Problem to solve —
Among the records below, find each line bearing the word "processBatch" and copy it.

Available records —
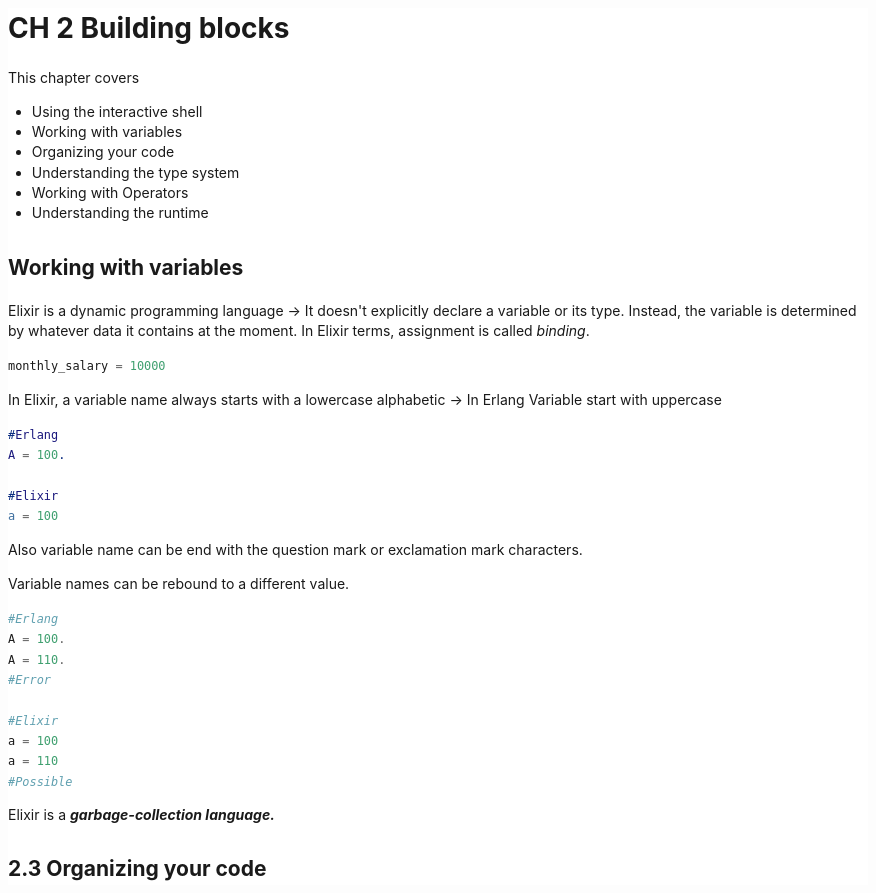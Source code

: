 # CH 2 Building blocks

This chapter covers

- Using the interactive shell
- Working with variables
- Organizing your code
- Understanding the type system
- Working with Operators
- Understanding the runtime



##  Working with variables

Elixir is a dynamic programming language -> It doesn't explicitly declare a variable or its type. Instead, the variable is determined by whatever data it contains at the moment. In Elixir terms, assignment is called *binding*. 

```elixir
monthly_salary = 10000
```

In Elixir, a variable name always starts with a lowercase alphabetic -> In Erlang Variable start with uppercase

```Erlang
#Erlang
A = 100.

#Elixir
a = 100
```



Also variable name can be end with the question mark or exclamation mark characters.  

Variable names can be rebound to a different value.

```elixir
#Erlang
A = 100.
A = 110.
#Error

#Elixir
a = 100
a = 110
#Possible

```

Elixir is a ***garbage-collection language.***  



## 2.3 Organizing your code

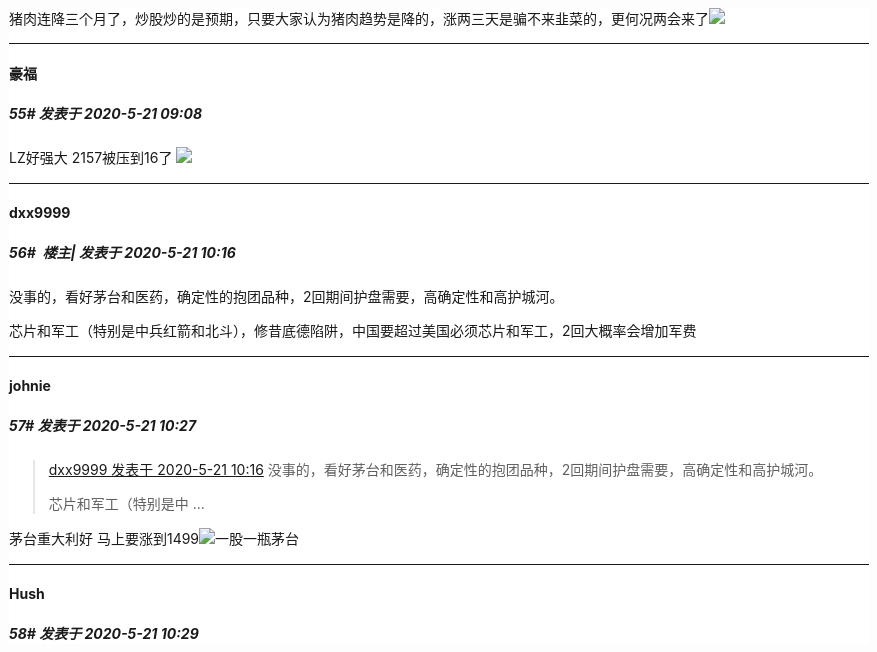 


猪肉连降三个月了，炒股炒的是预期，只要大家认为猪肉趋势是降的，涨两三天是骗不来韭菜的，更何况两会来了<img src="https://static.saraba1st.com/image/smiley/face2017/037.png" referrerpolicy="no-referrer">







-----

####  豪福  
##### 55#       发表于 2020-5-21 09:08




LZ好强大 2157被压到16了 <img src="https://static.saraba1st.com/image/smiley/face2017/049.png" referrerpolicy="no-referrer">







-----

####  dxx9999  
##### 56#         楼主| 发表于 2020-5-21 10:16




没事的，看好茅台和医药，确定性的抱团品种，2回期间护盘需要，高确定性和高护城河。

芯片和军工（特别是中兵红箭和北斗），修昔底德陷阱，中国要超过美国必须芯片和军工，2回大概率会增加军费







-----

####  johnie  
##### 57#       发表于 2020-5-21 10:27



<blockquote><a href="httphttps://bbs.saraba1st.com/2b/forum.php?mod=redirect&amp;goto=findpost&amp;pid=47498831&amp;ptid=1933476" target="_blank">dxx9999 发表于 2020-5-21 10:16</a>
没事的，看好茅台和医药，确定性的抱团品种，2回期间护盘需要，高确定性和高护城河。

芯片和军工（特别是中 ...</blockquote>
茅台重大利好 马上要涨到1499<img src="https://static.saraba1st.com/image/smiley/face2017/067.png" referrerpolicy="no-referrer">一股一瓶茅台







-----

####  Hush  
##### 58#       发表于 2020-5-21 10:29
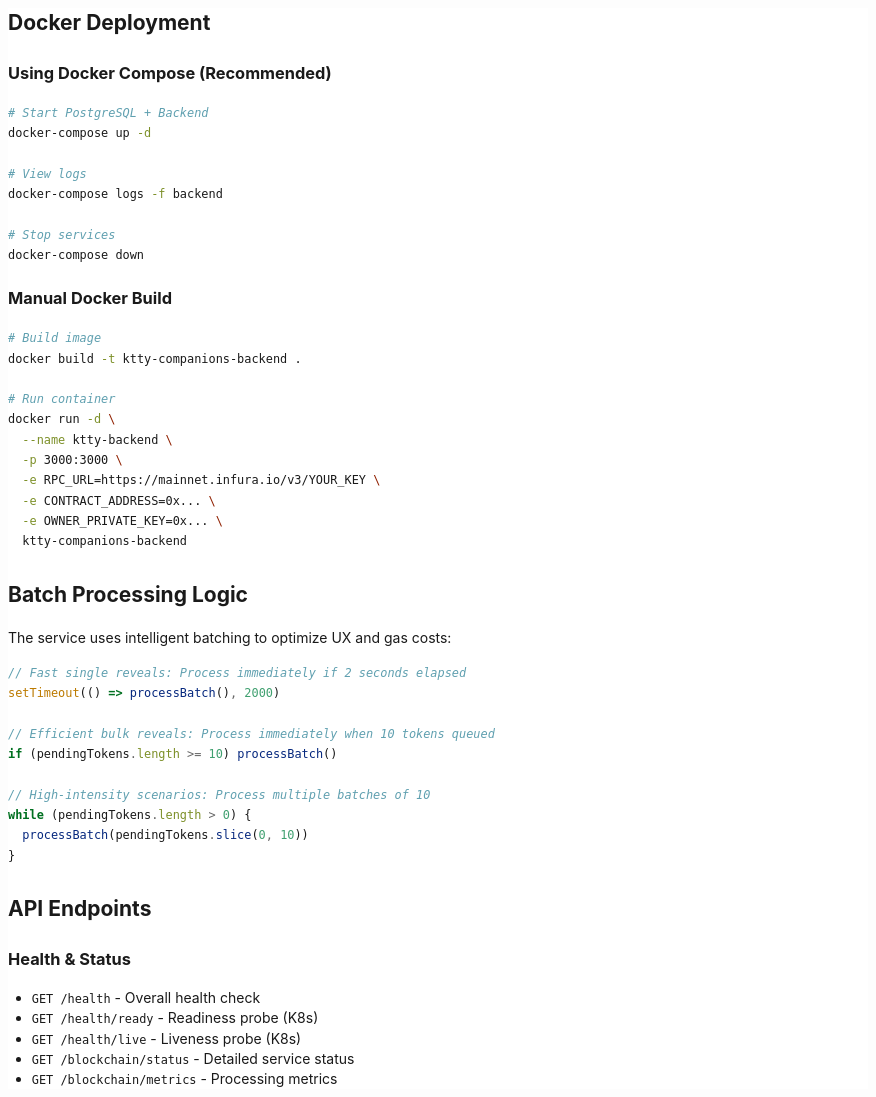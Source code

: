 ## Docker Deployment

### Using Docker Compose (Recommended)

```bash
# Start PostgreSQL + Backend
docker-compose up -d

# View logs
docker-compose logs -f backend

# Stop services
docker-compose down
```

### Manual Docker Build

```bash
# Build image
docker build -t ktty-companions-backend .

# Run container
docker run -d \
  --name ktty-backend \
  -p 3000:3000 \
  -e RPC_URL=https://mainnet.infura.io/v3/YOUR_KEY \
  -e CONTRACT_ADDRESS=0x... \
  -e OWNER_PRIVATE_KEY=0x... \
  ktty-companions-backend
```

## Batch Processing Logic

The service uses intelligent batching to optimize UX and gas costs:

```typescript
// Fast single reveals: Process immediately if 2 seconds elapsed
setTimeout(() => processBatch(), 2000)

// Efficient bulk reveals: Process immediately when 10 tokens queued  
if (pendingTokens.length >= 10) processBatch()

// High-intensity scenarios: Process multiple batches of 10
while (pendingTokens.length > 0) {
  processBatch(pendingTokens.slice(0, 10))
}
```

## API Endpoints

### Health & Status
- `GET /health` - Overall health check
- `GET /health/ready` - Readiness probe (K8s)
- `GET /health/live` - Liveness probe (K8s)
- `GET /blockchain/status` - Detailed service status
- `GET /blockchain/metrics` - Processing metrics
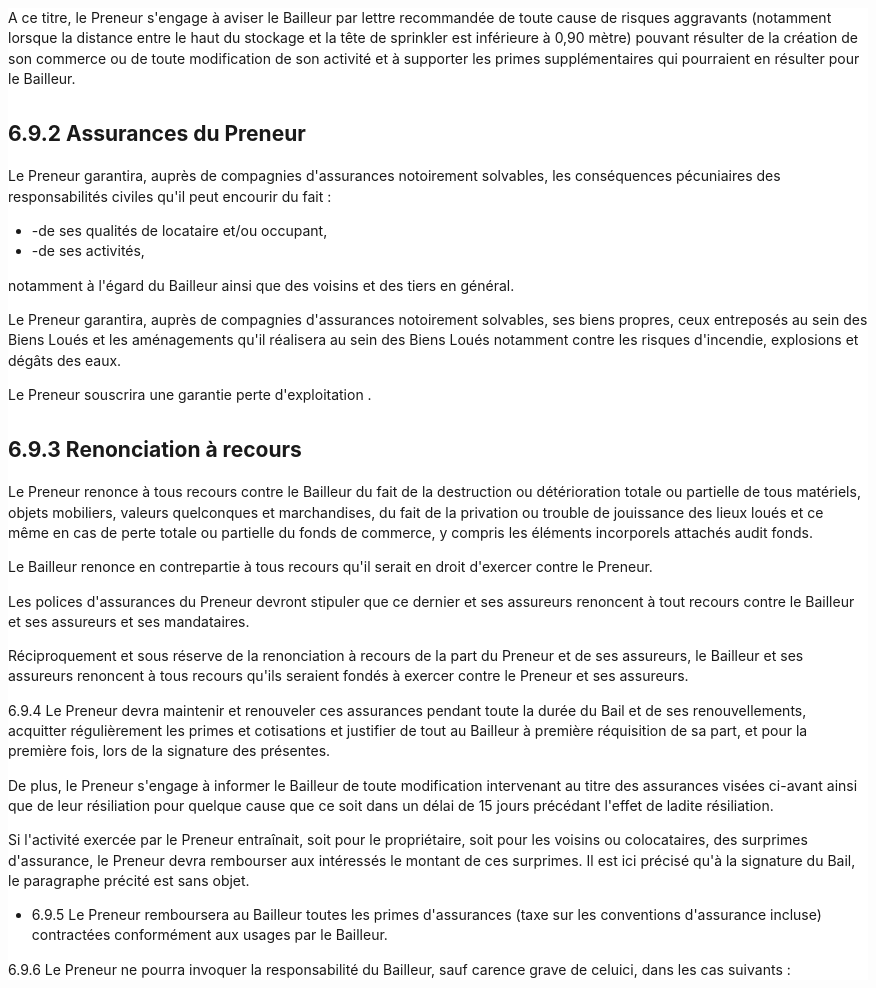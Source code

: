 A ce titre, le Preneur s'engage à aviser le Bailleur par lettre recommandée de toute cause de risques aggravants (notamment lorsque la distance entre le haut du stockage et la tête de sprinkler est inférieure à 0,90 mètre) pouvant résulter de la création de son commerce ou de toute modification de son activité et à supporter les primes supplémentaires qui pourraient en résulter pour le Bailleur.

## 6.9.2 Assurances du Preneur

Le  Preneur  garantira,  auprès  de  compagnies  d'assurances  notoirement  solvables,  les conséquences pécuniaires des responsabilités civiles qu'il peut encourir du fait :

- -de ses qualités de locataire et/ou occupant,
- -de ses activités,

notamment à l'égard du Bailleur ainsi que des voisins et des tiers en général.

Le Preneur garantira, auprès de compagnies d'assurances notoirement solvables, ses biens propres, ceux entreposés au sein des Biens Loués et les aménagements qu'il réalisera au sein des Biens Loués notamment contre les risques d'incendie, explosions et dégâts des eaux.

Le Preneur souscrira une garantie perte d'exploitation .

## 6.9.3 Renonciation à recours

Le Preneur renonce à tous recours contre le Bailleur du fait de la destruction ou détérioration totale ou partielle de tous matériels, objets mobiliers, valeurs quelconques et marchandises, du fait de la privation ou trouble de jouissance des lieux loués et ce même en cas de perte totale ou partielle du fonds de commerce, y compris les éléments incorporels attachés audit fonds.

Le  Bailleur  renonce  en  contrepartie  à  tous  recours  qu'il  serait  en  droit  d'exercer  contre  le Preneur.

Les  polices  d'assurances  du  Preneur  devront  stipuler  que  ce  dernier  et  ses  assureurs renoncent à tout recours contre le Bailleur et ses assureurs et ses mandataires.

Réciproquement et sous réserve de la renonciation à recours de la part du Preneur et de ses assureurs,  le  Bailleur  et  ses  assureurs  renoncent  à  tous  recours  qu'ils  seraient  fondés  à exercer contre le Preneur et ses assureurs.

6.9.4 Le Preneur devra maintenir et renouveler ces assurances pendant toute la durée du Bail et de ses renouvellements, acquitter régulièrement les primes et cotisations et justifier de tout au Bailleur à première réquisition de sa part, et pour la première fois, lors de la signature des présentes.

De plus, le Preneur s'engage à informer le Bailleur de toute modification intervenant au titre des assurances visées ci-avant ainsi que de leur résiliation pour quelque cause que ce soit dans un délai de 15 jours précédant l'effet de ladite résiliation.

Si l'activité exercée par le Preneur entraînait, soit pour le propriétaire, soit pour les voisins ou colocataires,  des  surprimes  d'assurance,  le  Preneur  devra  rembourser  aux  intéressés  le montant de ces surprimes. Il est ici précisé qu'à la signature du Bail, le paragraphe précité est sans objet.

- 6.9.5  Le  Preneur  remboursera  au  Bailleur  toutes  les  primes  d'assurances  (taxe  sur  les conventions d'assurance incluse) contractées conformément aux usages par le Bailleur.

6.9.6 Le Preneur ne pourra invoquer la responsabilité du Bailleur, sauf carence grave de celuici, dans les cas suivants :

Expected answer —
setTimeout(() => processBatch(), 2000)
if (pendingTokens.length >= 10) processBatch()
  processBatch(pendingTokens.slice(0, 10))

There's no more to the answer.